_YOUR OBJECTIVE_:
Would you return each entry exactly as written, omitting any pictures?

_SUPPLIED RECORDS_:
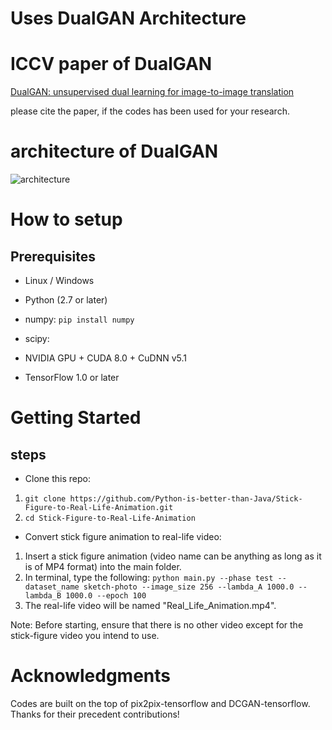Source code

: # Uses DualGAN Architecture
 
# ICCV paper of DualGAN
<a href="https://arxiv.org/abs/1704.02510">DualGAN: unsupervised dual learning for image-to-image translation</a>

please cite the paper, if the codes has been used for your research.

# architecture of DualGAN

![architecture](https://github.com/duxingren14/DualGAN/blob/master/0.png)

# How to setup

## Prerequisites

* Linux / Windows

* Python (2.7 or later)

* numpy: `pip install numpy`

* scipy: 

* NVIDIA GPU + CUDA 8.0 + CuDNN v5.1

* TensorFlow 1.0 or later


# Getting Started
## steps

* Clone this repo:
1. `git clone https://github.com/Python-is-better-than-Java/Stick-Figure-to-Real-Life-Animation.git`
2. `cd Stick-Figure-to-Real-Life-Animation`

* Convert stick figure animation to real-life video:
1. Insert a stick figure animation (video name can be anything as long as it is of MP4 format) into the main folder.
2. In terminal, type the following: 
`python main.py --phase test --dataset_name sketch-photo --image_size 256 --lambda_A 1000.0 --lambda_B 1000.0 --epoch 100`
3. The real-life video will be named "Real_Life_Animation.mp4".

Note: Before starting, ensure that there is no other video except for the stick-figure video you intend to use.

# Acknowledgments

Codes are built on the top of pix2pix-tensorflow and DCGAN-tensorflow. Thanks for their precedent contributions!
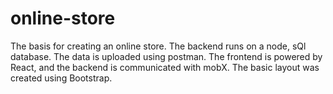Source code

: # online-store
 The basis for creating an online store. The backend runs on a node, sQl database. The data is uploaded using postman. The frontend is powered by React, and the backend is communicated with mobX. The basic layout was created using Bootstrap.
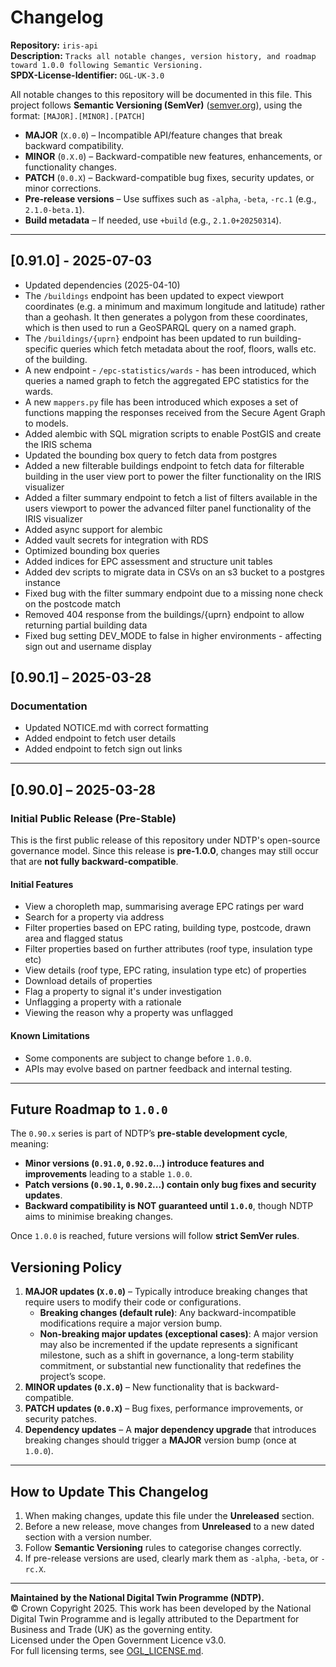 # Changelog

**Repository:** `iris-api`\
**Description:** `Tracks all notable changes, version history, and roadmap toward 1.0.0 following Semantic Versioning.`\
**SPDX-License-Identifier:** `OGL-UK-3.0`

All notable changes to this repository will be documented in this file.
This project follows **Semantic Versioning (SemVer)** ([semver.org](https://semver.org/)), using the format:
`[MAJOR].[MINOR].[PATCH]`

- **MAJOR** (`X.0.0`) – Incompatible API/feature changes that break backward compatibility.
- **MINOR** (`0.X.0`) – Backward-compatible new features, enhancements, or functionality changes.
- **PATCH** (`0.0.X`) – Backward-compatible bug fixes, security updates, or minor corrections.
- **Pre-release versions** – Use suffixes such as `-alpha`, `-beta`, `-rc.1` (e.g., `2.1.0-beta.1`).
- **Build metadata** – If needed, use `+build` (e.g., `2.1.0+20250314`).

---

## [0.91.0] - 2025-07-03

- Updated dependencies (2025-04-10)
- The `/buildings` endpoint has been updated to expect viewport coordinates (e.g. a minimum and maximum longitude and latitude) rather than a geohash. It then generates a polygon from these coordinates, which is then used to run a GeoSPARQL query on a named graph.
- The `/buildings/{uprn}` endpoint has been updated to run building-specific queries which fetch metadata about the roof, floors, walls etc. of the building.
- A new endpoint - `/epc-statistics/wards` - has been introduced, which queries a named graph to fetch the aggregated EPC statistics for the wards.
- A new `mappers.py` file has been introduced which exposes a set of functions mapping the responses received from the Secure Agent Graph to models.
- Added alembic with SQL migration scripts to enable PostGIS and create the IRIS schema
- Updated the bounding box query to fetch data from postgres
- Added a new filterable buildings endpoint to fetch data for filterable building in the user view port to power the filter functionality on the IRIS visualizer
- Added a filter summary endpoint to fetch a list of filters available in the users viewport to power the advanced filter panel functionality of the IRIS visualizer
- Added async support for alembic
- Added vault secrets for integration with RDS
- Optimized bounding box queries
- Added indices for EPC assessment and structure unit tables
- Added dev scripts to migrate data in CSVs on an s3 bucket to a postgres instance
- Fixed bug with the filter summary endpoint due to a missing none check on the postcode match
- Removed 404 response from the buildings/{uprn} endpoint to allow returning partial building data
- Fixed bug setting DEV_MODE to false in higher environments - affecting sign out and username display

 ## [0.90.1] – 2025-03-28

 ### Documentation

 - Updated NOTICE.md with correct formatting
 - Added endpoint to fetch user details
 - Added endpoint to fetch sign out links

 ---

 ## [0.90.0] – 2025-03-28

 ### Initial Public Release (Pre-Stable)

 This is the first public release of this repository under NDTP's open-source governance model.
 Since this release is **pre-1.0.0**, changes may still occur that are **not fully backward-compatible**.


 #### Initial Features
 - View a choropleth map, summarising average EPC ratings per ward
 - Search for a property via address
 - Filter properties based on EPC rating, building type, postcode, drawn area and flagged status
 - Filter properties based on further attributes (roof type, insulation type etc)
 - View details (roof type, EPC rating, insulation type etc) of properties
 - Download details of properties
 - Flag a property to signal it's under investigation
 - Unflagging a property with a rationale
 - Viewing the reason why a property was unflagged

 #### Known Limitations
 - Some components are subject to change before `1.0.0`.
 - APIs may evolve based on partner feedback and internal testing.

 ---

 ## Future Roadmap to `1.0.0`

 The `0.90.x` series is part of NDTP’s **pre-stable development cycle**, meaning:
 - **Minor versions (`0.91.0`, `0.92.0`...) introduce features and improvements** leading to a stable `1.0.0`.
 - **Patch versions (`0.90.1`, `0.90.2`...) contain only bug fixes and security updates**.
 - **Backward compatibility is NOT guaranteed until `1.0.0`**, though NDTP aims to minimise breaking changes.

 Once `1.0.0` is reached, future versions will follow **strict SemVer rules**.

 ## Versioning Policy  
1. **MAJOR updates (`X.0.0`)** – Typically introduce breaking changes that require users to modify their code or configurations.  
   - **Breaking changes (default rule)**: Any backward-incompatible modifications require a major version bump.  
   - **Non-breaking major updates (exceptional cases)**: A major version may also be incremented if the update represents a significant milestone, such as a shift in governance, a long-term stability commitment, or substantial new functionality that redefines the project’s scope.   
2. **MINOR updates (`0.X.0`)** – New functionality that is backward-compatible.  
3. **PATCH updates (`0.0.X`)** – Bug fixes, performance improvements, or security patches.  
4. **Dependency updates** – A **major dependency upgrade** that introduces breaking changes should trigger a **MAJOR** version bump (once at `1.0.0`).  
---
## How to Update This Changelog  
1. When making changes, update this file under the **Unreleased** section.  
2. Before a new release, move changes from **Unreleased** to a new dated section with a version number.  
3. Follow **Semantic Versioning** rules to categorise changes correctly.  
4. If pre-release versions are used, clearly mark them as `-alpha`, `-beta`, or `-rc.X`.  
---
**Maintained by the National Digital Twin Programme (NDTP).**  
© Crown Copyright 2025. This work has been developed by the National Digital Twin Programme and is legally attributed to the Department for Business and Trade (UK) as the governing entity.  
Licensed under the Open Government Licence v3.0.  
For full licensing terms, see [OGL_LICENSE.md](OGL_LICENSE.md).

_COMPLETED EXERCISE_:
Source code

: # Uses DualGAN Architecture
 
# ICCV paper of DualGAN
<a href="https://arxiv.org/abs/1704.02510">DualGAN: unsupervised dual learning for image-to-image translation</a>

please cite the paper, if the codes has been used for your research.

# architecture of DualGAN

![architecture](https://github.com/duxingren14/DualGAN/blob/master/0.png)

# How to setup

## Prerequisites

* Linux / Windows

* Python (2.7 or later)

* numpy: `pip install numpy`

* scipy: 

* NVIDIA GPU + CUDA 8.0 + CuDNN v5.1

* TensorFlow 1.0 or later


# Getting Started
## steps

* Clone this repo:
1. `git clone https://github.com/Python-is-better-than-Java/Stick-Figure-to-Real-Life-Animation.git`
2. `cd Stick-Figure-to-Real-Life-Animation`

* Convert stick figure animation to real-life video:
1. Insert a stick figure animation (video name can be anything as long as it is of MP4 format) into the main folder.
2. In terminal, type the following: 
`python main.py --phase test --dataset_name sketch-photo --image_size 256 --lambda_A 1000.0 --lambda_B 1000.0 --epoch 100`
3. The real-life video will be named "Real_Life_Animation.mp4".

Note: Before starting, ensure that there is no other video except for the stick-figure video you intend to use.

# Acknowledgments

Codes are built on the top of pix2pix-tensorflow and DCGAN-tensorflow. Thanks for their precedent contributions!
Source code

: # online-store
 The basis for creating an online store. The backend runs on a node, sQl database. The data is uploaded using postman. The frontend is powered by React, and the backend is communicated with mobX. The basic layout was created using Bootstrap.
 # Changelog

**Repository:** `iris-api`\
**Description:** `Tracks all notable changes, version history, and roadmap toward 1.0.0 following Semantic Versioning.`\
**SPDX-License-Identifier:** `OGL-UK-3.0`

All notable changes to this repository will be documented in this file.
This project follows **Semantic Versioning (SemVer)** ([semver.org](https://semver.org/)), using the format:
`[MAJOR].[MINOR].[PATCH]`

- **MAJOR** (`X.0.0`) – Incompatible API/feature changes that break backward compatibility.
- **MINOR** (`0.X.0`) – Backward-compatible new features, enhancements, or functionality changes.
- **PATCH** (`0.0.X`) – Backward-compatible bug fixes, security updates, or minor corrections.
- **Pre-release versions** – Use suffixes such as `-alpha`, `-beta`, `-rc.1` (e.g., `2.1.0-beta.1`).
- **Build metadata** – If needed, use `+build` (e.g., `2.1.0+20250314`).

---

## [0.91.0] - 2025-07-03

- Updated dependencies (2025-04-10)
- The `/buildings` endpoint has been updated to expect viewport coordinates (e.g. a minimum and maximum longitude and latitude) rather than a geohash. It then generates a polygon from these coordinates, which is then used to run a GeoSPARQL query on a named graph.
- The `/buildings/{uprn}` endpoint has been updated to run building-specific queries which fetch metadata about the roof, floors, walls etc. of the building.
- A new endpoint - `/epc-statistics/wards` - has been introduced, which queries a named graph to fetch the aggregated EPC statistics for the wards.
- A new `mappers.py` file has been introduced which exposes a set of functions mapping the responses received from the Secure Agent Graph to models.
- Added alembic with SQL migration scripts to enable PostGIS and create the IRIS schema
- Updated the bounding box query to fetch data from postgres
- Added a new filterable buildings endpoint to fetch data for filterable building in the user view port to power the filter functionality on the IRIS visualizer
- Added a filter summary endpoint to fetch a list of filters available in the users viewport to power the advanced filter panel functionality of the IRIS visualizer
- Added async support for alembic
- Added vault secrets for integration with RDS
- Optimized bounding box queries
- Added indices for EPC assessment and structure unit tables
- Added dev scripts to migrate data in CSVs on an s3 bucket to a postgres instance
- Fixed bug with the filter summary endpoint due to a missing none check on the postcode match
- Removed 404 response from the buildings/{uprn} endpoint to allow returning partial building data
- Fixed bug setting DEV_MODE to false in higher environments - affecting sign out and username display

 ## [0.90.1] – 2025-03-28

 ### Documentation

 - Updated NOTICE.md with correct formatting
 - Added endpoint to fetch user details
 - Added endpoint to fetch sign out links

 ---

 ## [0.90.0] – 2025-03-28

 ### Initial Public Release (Pre-Stable)

 This is the first public release of this repository under NDTP's open-source governance model.
 Since this release is **pre-1.0.0**, changes may still occur that are **not fully backward-compatible**.


 #### Initial Features
 - View a choropleth map, summarising average EPC ratings per ward
 - Search for a property via address
 - Filter properties based on EPC rating, building type, postcode, drawn area and flagged status
 - Filter properties based on further attributes (roof type, insulation type etc)
 - View details (roof type, EPC rating, insulation type etc) of properties
 - Download details of properties
 - Flag a property to signal it's under investigation
 - Unflagging a property with a rationale
 - Viewing the reason why a property was unflagged

 #### Known Limitations
 - Some components are subject to change before `1.0.0`.
 - APIs may evolve based on partner feedback and internal testing.

 ---

 ## Future Roadmap to `1.0.0`

 The `0.90.x` series is part of NDTP’s **pre-stable development cycle**, meaning:
 - **Minor versions (`0.91.0`, `0.92.0`...) introduce features and improvements** leading to a stable `1.0.0`.
 - **Patch versions (`0.90.1`, `0.90.2`...) contain only bug fixes and security updates**.
 - **Backward compatibility is NOT guaranteed until `1.0.0`**, though NDTP aims to minimise breaking changes.

 Once `1.0.0` is reached, future versions will follow **strict SemVer rules**.

 ## Versioning Policy  
1. **MAJOR updates (`X.0.0`)** – Typically introduce breaking changes that require users to modify their code or configurations.  
   - **Breaking changes (default rule)**: Any backward-incompatible modifications require a major version bump.  
   - **Non-breaking major updates (exceptional cases)**: A major version may also be incremented if the update represents a significant milestone, such as a shift in governance, a long-term stability commitment, or substantial new functionality that redefines the project’s scope.   
2. **MINOR updates (`0.X.0`)** – New functionality that is backward-compatible.  
3. **PATCH updates (`0.0.X`)** – Bug fixes, performance improvements, or security patches.  
4. **Dependency updates** – A **major dependency upgrade** that introduces breaking changes should trigger a **MAJOR** version bump (once at `1.0.0`).  
---
## How to Update This Changelog  
1. When making changes, update this file under the **Unreleased** section.  
2. Before a new release, move changes from **Unreleased** to a new dated section with a version number.  
3. Follow **Semantic Versioning** rules to categorise changes correctly.  
4. If pre-release versions are used, clearly mark them as `-alpha`, `-beta`, or `-rc.X`.  
---
**Maintained by the National Digital Twin Programme (NDTP).**  
© Crown Copyright 2025. This work has been developed by the National Digital Twin Programme and is legally attributed to the Department for Business and Trade (UK) as the governing entity.  
Licensed under the Open Government Licence v3.0.  
For full licensing terms, see [OGL_LICENSE.md](OGL_LICENSE.md).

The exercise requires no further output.